-- Material supplied follows --

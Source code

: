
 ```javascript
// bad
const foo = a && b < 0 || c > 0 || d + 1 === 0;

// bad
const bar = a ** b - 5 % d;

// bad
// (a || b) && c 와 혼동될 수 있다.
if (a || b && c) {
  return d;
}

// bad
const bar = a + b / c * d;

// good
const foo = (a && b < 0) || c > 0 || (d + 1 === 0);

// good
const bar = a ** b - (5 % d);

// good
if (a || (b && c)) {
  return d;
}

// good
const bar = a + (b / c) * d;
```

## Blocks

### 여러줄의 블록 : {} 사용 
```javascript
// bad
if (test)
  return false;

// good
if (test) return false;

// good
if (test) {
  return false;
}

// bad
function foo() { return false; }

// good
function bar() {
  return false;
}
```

-- Material supplied concluded --
-- Material supplied follows --

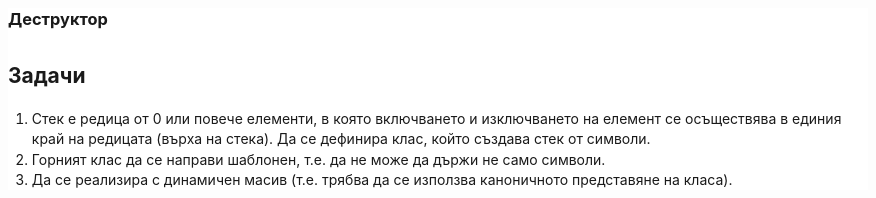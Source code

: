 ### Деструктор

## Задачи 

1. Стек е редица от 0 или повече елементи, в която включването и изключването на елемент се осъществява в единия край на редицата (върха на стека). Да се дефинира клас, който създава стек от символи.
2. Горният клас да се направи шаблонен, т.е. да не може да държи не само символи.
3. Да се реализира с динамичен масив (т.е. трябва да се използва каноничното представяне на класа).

-- Material supplied concluded --

Assignment: When a line in the listing has the word "const", return that line.

Answer to this exercise:
const foo = a && b < 0 || c > 0 || d + 1 === 0;
const bar = a ** b - 5 % d;
const bar = a + b / c * d;
const foo = (a && b < 0) || c > 0 || (d + 1 === 0);
const bar = a ** b - (5 % d);
const bar = a + (b / c) * d;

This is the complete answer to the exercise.